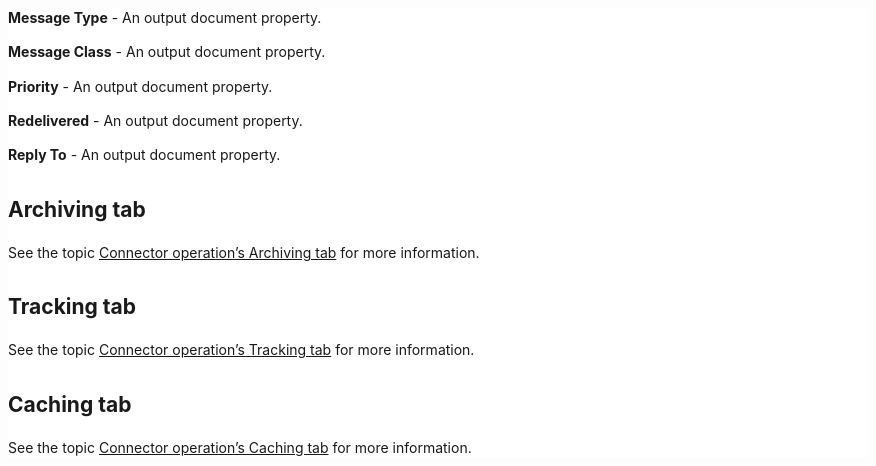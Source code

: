 **Message Type** - 
An output document property.

**Message Class** - 
An output document property.

**Priority** - 
An output document property.

**Redelivered** - 
An output document property.

**Reply To** - 
An output document property.


## Archiving tab
See the topic [Connector operation’s Archiving tab](../Process%20building/r-atm-Connector_operations_Archiving_tab_061fbf70-1034-4bf3-b795-e952f9338dbe.md) for more information.

## Tracking tab
See the topic [Connector operation’s Tracking tab](../Process%20building/r-atm-Connector_operations_Tracking_tab_8a03f547-738a-448c-bb0f-594bad806cfe.md) for more information.

## Caching tab
See the topic [Connector operation’s Caching tab](../Process%20building/r-atm-Connector_operations_Tracking_tab_8a03f547-738a-448c-bb0f-594bad806cfe.md) for more information.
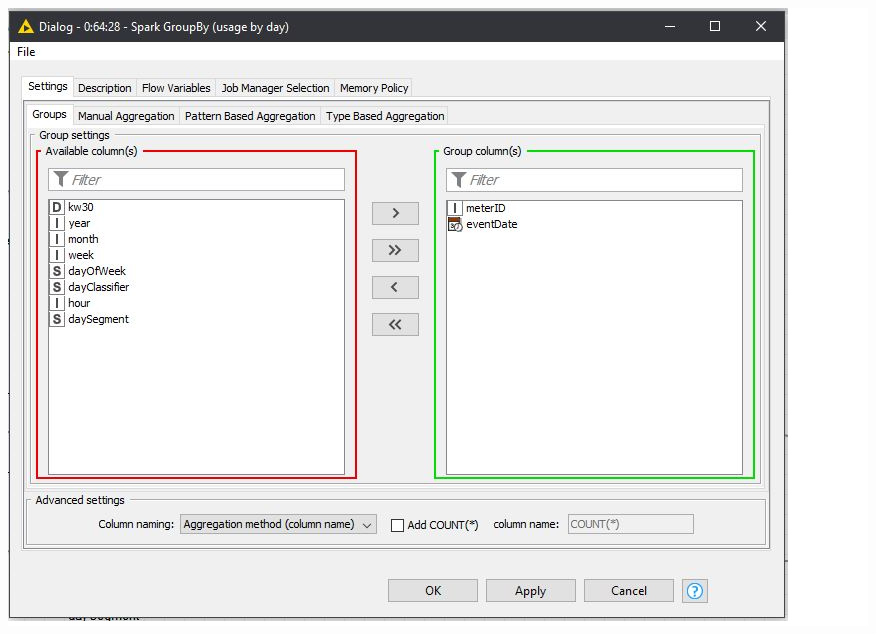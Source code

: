 ![enter image description here](https://github.com/Armunz/big-data/blob/master/tugas7/dokum/Spark%20GroupBy%20%28usage%20by%20day%29.JPG?raw=true)
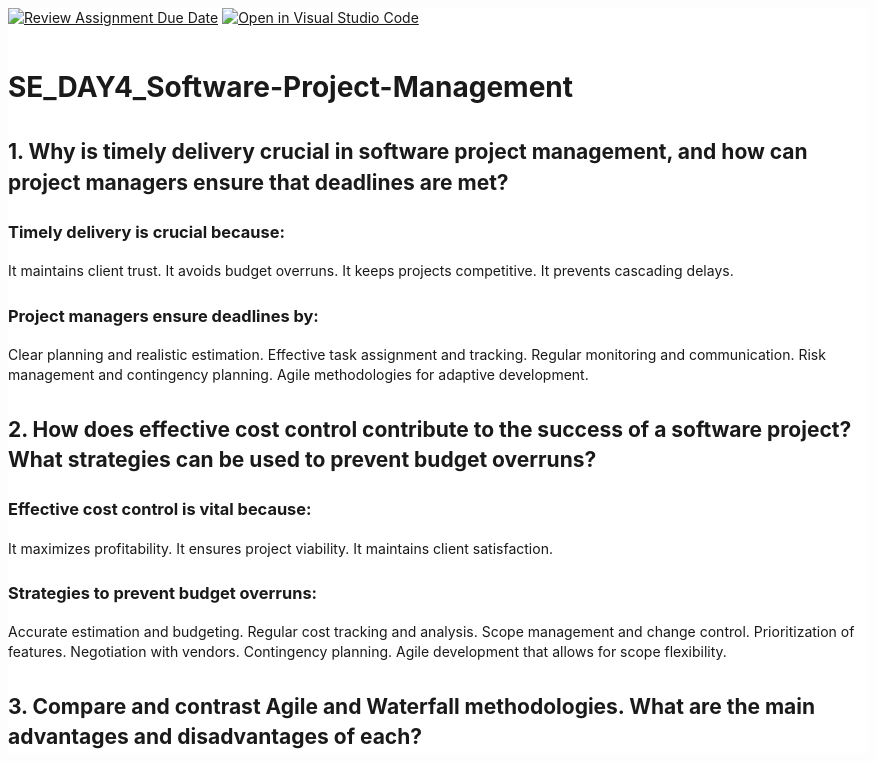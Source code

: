 [![Review Assignment Due Date](https://classroom.github.com/assets/deadline-readme-button-22041afd0340ce965d47ae6ef1cefeee28c7c493a6346c4f15d667ab976d596c.svg)](https://classroom.github.com/a/9pw6JKcu)
[![Open in Visual Studio Code](https://classroom.github.com/assets/open-in-vscode-2e0aaae1b6195c2367325f4f02e2d04e9abb55f0b24a779b69b11b9e10269abc.svg)](https://classroom.github.com/online_ide?assignment_repo_id=18367447&assignment_repo_type=AssignmentRepo)
# SE_DAY4_Software-Project-Management
## 1. Why is timely delivery crucial in software project management, and how can project managers ensure that deadlines are met?

### Timely delivery is crucial because:

It maintains client trust.
It avoids budget overruns.
It keeps projects competitive.
It prevents cascading delays.

### Project managers ensure deadlines by:

Clear planning and realistic estimation.
Effective task assignment and tracking.
Regular monitoring and communication.
Risk management and contingency planning.
Agile methodologies for adaptive development.

## 2. How does effective cost control contribute to the success of a software project? What strategies can be used to prevent budget overruns?

### Effective cost control is vital because:

It maximizes profitability.
It ensures project viability.
It maintains client satisfaction.

### Strategies to prevent budget overruns:

Accurate estimation and budgeting.
Regular cost tracking and analysis.
Scope management and change control.
Prioritization of features.
Negotiation with vendors.
Contingency planning.
Agile development that allows for scope flexibility.

## 3. Compare and contrast Agile and Waterfall methodologies. What are the main advantages and disadvantages of each?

- [Assigned task]:
Above are some lines. Repeat exactly, and only, those from the line that has "[![Open in Visual" through the line that has "Agile development that".

- [Written response]:
[![Open in Visual Studio Code](https://classroom.github.com/assets/open-in-vscode-2e0aaae1b6195c2367325f4f02e2d04e9abb55f0b24a779b69b11b9e10269abc.svg)](https://classroom.github.com/online_ide?assignment_repo_id=18367447&assignment_repo_type=AssignmentRepo)
# SE_DAY4_Software-Project-Management
## 1. Why is timely delivery crucial in software project management, and how can project managers ensure that deadlines are met?

### Timely delivery is crucial because:

It maintains client trust.
It avoids budget overruns.
It keeps projects competitive.
It prevents cascading delays.

### Project managers ensure deadlines by:

Clear planning and realistic estimation.
Effective task assignment and tracking.
Regular monitoring and communication.
Risk management and contingency planning.
Agile methodologies for adaptive development.

## 2. How does effective cost control contribute to the success of a software project? What strategies can be used to prevent budget overruns?

### Effective cost control is vital because:

It maximizes profitability.
It ensures project viability.
It maintains client satisfaction.

### Strategies to prevent budget overruns:

Accurate estimation and budgeting.
Regular cost tracking and analysis.
Scope management and change control.
Prioritization of features.
Negotiation with vendors.
Contingency planning.
Agile development that allows for scope flexibility.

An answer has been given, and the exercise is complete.